What Are My Small Business Loan Options?
Depending on the actual length of time your business has been open, these solutions can range from traditional unsecured business loans or online small business loans backed by the Small Business Administration (or SBA, a U.S. government agency created to provide support to small businesses), to merchant cash advances or bank statement financing, to equipment leasing options.
Unsecured Small Business Loans
Unsecured small business loans are a good option for businesses that have been in operation for two years or more and have a good, established business credit profile.
Since these loans for small businesses are not tied to any collateral and is based primarily on credit worthiness and the ability to repay, interest rates may be higher than if you secure the loan with an asset. In addition to an unsecured small business loan (which would usually have a fixed interest rate and a set term to pay back the loan), there is also an option to obtain an unsecured business line of credit.
With a business line of credit you will only have to pay back the amount of the line you access at any given time, so if you need money for cash flow from time to time but don’t need a lump sum all at once, this can be a great choice. A business credit card is a form of an unsecured line of credit.
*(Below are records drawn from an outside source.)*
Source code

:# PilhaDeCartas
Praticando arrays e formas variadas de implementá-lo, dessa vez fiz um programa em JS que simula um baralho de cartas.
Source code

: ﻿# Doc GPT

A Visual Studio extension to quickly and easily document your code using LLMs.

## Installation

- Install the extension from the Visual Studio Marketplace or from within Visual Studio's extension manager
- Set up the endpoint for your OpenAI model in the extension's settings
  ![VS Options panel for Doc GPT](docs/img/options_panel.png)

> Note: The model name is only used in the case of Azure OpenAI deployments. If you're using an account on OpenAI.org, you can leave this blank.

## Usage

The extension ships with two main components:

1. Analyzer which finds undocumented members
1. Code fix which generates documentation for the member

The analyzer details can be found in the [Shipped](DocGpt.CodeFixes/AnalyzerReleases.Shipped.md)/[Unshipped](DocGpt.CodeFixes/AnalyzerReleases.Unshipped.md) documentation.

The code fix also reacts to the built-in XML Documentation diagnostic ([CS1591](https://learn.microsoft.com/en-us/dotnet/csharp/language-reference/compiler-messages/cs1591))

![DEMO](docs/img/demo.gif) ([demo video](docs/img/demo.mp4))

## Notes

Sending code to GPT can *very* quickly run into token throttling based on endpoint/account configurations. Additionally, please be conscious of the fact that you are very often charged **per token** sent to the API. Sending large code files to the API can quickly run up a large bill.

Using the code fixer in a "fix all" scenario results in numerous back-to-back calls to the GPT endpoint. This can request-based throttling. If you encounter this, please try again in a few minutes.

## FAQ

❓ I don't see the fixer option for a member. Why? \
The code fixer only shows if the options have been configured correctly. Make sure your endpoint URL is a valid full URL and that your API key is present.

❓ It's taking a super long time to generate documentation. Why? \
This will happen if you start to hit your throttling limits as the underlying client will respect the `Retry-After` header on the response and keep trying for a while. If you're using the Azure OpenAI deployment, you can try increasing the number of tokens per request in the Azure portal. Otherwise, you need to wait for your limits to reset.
Merchant Cash Advance and Bank Statement Financing
Merchant cash advances and bank statement financing are two kinds of alternative business financing options that have grown in popularity. Since the Great Recession of 2009, unsecured lending has stayed rigid, making it difficult for small business to get the quick access to capital needed to rebound from economic lows. It’s more complicated for small business that haven’t been in operation for several years or if your business credit is poor or non-existent.
With a merchant cash advance, the lending institution will provide the business with an advance against future credit card or debit card sales. Bank statement financing is a business loan that takes into account your monthly business bank account balance as a determining factor in the approval process. The lender will review your credit, but even if you have bad credit you can still qualify for this loan for your small business if you have healthy daily balances in your business banking accounts. This will give the lender confidence in the stability of your company and in your ability to repay the loan. Bank statement financing is not secured by any asset so it is considered a form of unsecured loan for small businesses.
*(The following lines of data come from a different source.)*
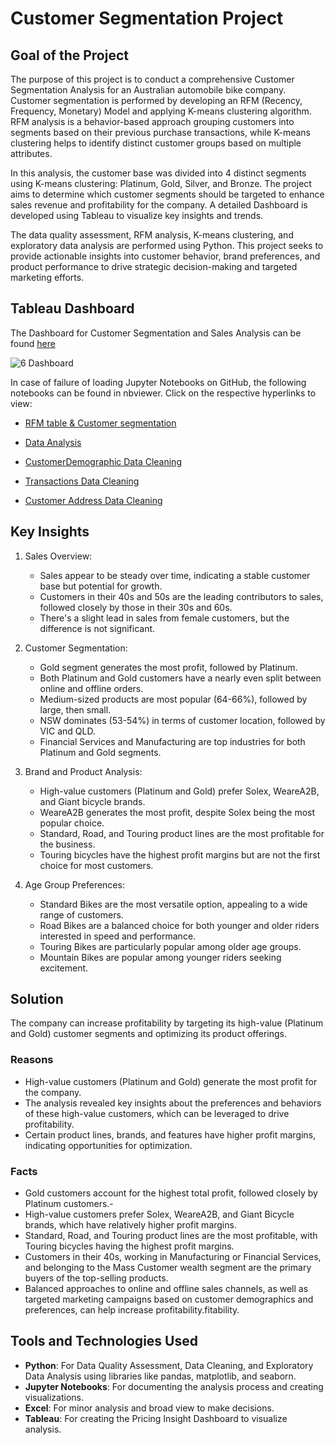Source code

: # Customer Segmentation Project 

## Goal of the Project
The purpose of this project is to conduct a comprehensive Customer Segmentation Analysis for an Australian automobile bike company. Customer segmentation is performed by developing an RFM (Recency, Frequency, Monetary) Model and applying K-means clustering algorithm. RFM analysis is a behavior-based approach grouping customers into segments based on their previous purchase transactions, while K-means clustering helps to identify distinct customer groups based on multiple attributes.

In this analysis, the customer base was divided into 4 distinct segments using K-means clustering: Platinum, Gold, Silver, and Bronze. The project aims to determine which customer segments should be targeted to enhance sales revenue and profitability for the company. A detailed Dashboard is developed using Tableau to visualize key insights and trends.

The data quality assessment, RFM analysis, K-means clustering, and exploratory data analysis are performed using Python. This project seeks to provide actionable insights into customer behavior, brand preferences, and product performance to drive strategic decision-making and targeted marketing efforts.

## Tableau Dashboard
The Dashboard for Customer Segmentation and Sales Analysis can be found [here](https://public.tableau.com/views/RFMDashboard_17260549311650/Dashboard?:language=en-GB&:sid=&:redirect=auth&:display_count=n&:origin=viz_share_link)

![6 Dashboard](https://github.com/user-attachments/assets/47c0dc65-704d-413a-89dc-510bca6de461)


In case of failure of loading Jupyter Notebooks on GitHub, the following notebooks can be found in nbviewer. Click on the respective hyperlinks to view:

- [RFM table & Customer segmentation](https://nbviewer.org/github/Rahulloriya/RFM-analysis-Customer-segmentation-project-/blob/main/4.Customer_Segmentation_using_RFM_and_KMeans.ipynb)
- [Data Analysis](https://nbviewer.org/github/Rahulloriya/RFM-analysis-Customer-segmentation-project-/blob/main/5.Data%20analysis.ipynb)

- [CustomerDemographic Data Cleaning](https://nbviewer.org/github/Rahulloriya/RFM-analysis-Customer-segmentation-project-/blob/main/2.Data%20Cleaning/2.Data%20Cleaning%20CustomerDemographic.ipynb)
- [Transactions Data Cleaning ](https://nbviewer.org/github/Rahulloriya/RFM-analysis-Customer-segmentation-project-/blob/main/2.Data%20Cleaning/4.Data%20Cleaning%20Transactions.ipynb)
- [Customer Address Data Cleaning](https://nbviewer.org/github/Rahulloriya/RFM-analysis-Customer-segmentation-project-/blob/main/2.Data%20Cleaning/5.Data%20Cleaning-Customer%20Address.ipynb)

## Key Insights

1. Sales Overview:
   - Sales appear to be steady over time, indicating a stable customer base but potential for growth.
   - Customers in their 40s and 50s are the leading contributors to sales, followed closely by those in their 30s and 60s.
   - There's a slight lead in sales from female customers, but the difference is not significant.

2. Customer Segmentation:
   - Gold segment generates the most profit, followed by Platinum.
   - Both Platinum and Gold customers have a nearly even split between online and offline orders.
   - Medium-sized products are most popular (64-66%), followed by large, then small.
   - NSW dominates (53-54%) in terms of customer location, followed by VIC and QLD.
   - Financial Services and Manufacturing are top industries for both Platinum and Gold segments.

3. Brand and Product Analysis:
   - High-value customers (Platinum and Gold) prefer Solex, WeareA2B, and Giant bicycle brands.
   - WeareA2B generates the most profit, despite Solex being the most popular choice.
   - Standard, Road, and Touring product lines are the most profitable for the business.
   - Touring bicycles have the highest profit margins but are not the first choice for most customers.

4. Age Group Preferences:
   - Standard Bikes are the most versatile option, appealing to a wide range of customers.
   - Road Bikes are a balanced choice for both younger and older riders interested in speed and performance.
   - Touring Bikes are particularly popular among older age groups.
   - Mountain Bikes are popular among younger riders seeking excitement.

  
## Solution
The company can increase profitability by targeting its high-value (Platinum and Gold) customer segments and optimizing its product offerings.

### Reasons
- High-value customers (Platinum and Gold) generate the most profit for the company.
- The analysis revealed key insights about the preferences and behaviors of these high-value customers, which can be leveraged to drive profitability.
- Certain product lines, brands, and features have higher profit margins, indicating opportunities for optimization.

### Facts
- Gold customers account for the highest total profit, followed closely by Platinum customers.-
- High-value customers prefer Solex, WeareA2B, and Giant Bicycle brands, which have relatively higher profit margins.
- Standard, Road, and Touring product lines are the most profitable, with Touring bicycles having the highest profit margins.
- Customers in their 40s, working in Manufacturing or Financial Services, and belonging to the Mass Customer wealth segment are the primary buyers of the top-selling products.
- Balanced approaches to online and offline sales channels, as well as targeted marketing campaigns based on customer demographics and preferences, can help increase profitability.fitability.

## Tools and Technologies Used
- **Python**: For Data Quality Assessment, Data Cleaning, and Exploratory Data Analysis using libraries like pandas, matplotlib, and seaborn.
- **Jupyter Notebooks**: For documenting the analysis process and creating visualizations.
- **Excel**: For minor analysis and broad view to make decisions. 
- **Tableau**: For creating the Pricing Insight Dashboard to visualize analysis.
Equipment Leasing and Sale Leaseback Options
Equipment leasing is very common for small businesses when the money you are looking to borrow for your company will be used for certain types of equipment. Leasing equipment allows you to keep on hand cash that you would have otherwise used for a lump sum purchase. Equipment leasing is not a small business loan, but rather another way to get the equipment that your business needs to operate without the huge out of pocket expense.
Sales leasebacks (the term is short for “sale-and-leaseback”) is something that can be used to generate cash when you already own the equipment outright. In this scenario, you can sell the equipment you own to a financial institution. That institution will then lease the same equipment back to you. While this does cause a small business owner to lose an existing asset, it can provide needed liquidity for immediate cash flow needs or for investing into growing the business.
What Online Small Business Loan Is Right For Me?
The online loan that is best for your small business will depend on the length of time you have been in business, your business credit profile (in certain cases your personal credit as well), the purpose of the loan, the industry you are in, whether you accept credit card payments, and whether you have accounts payable, among other factors.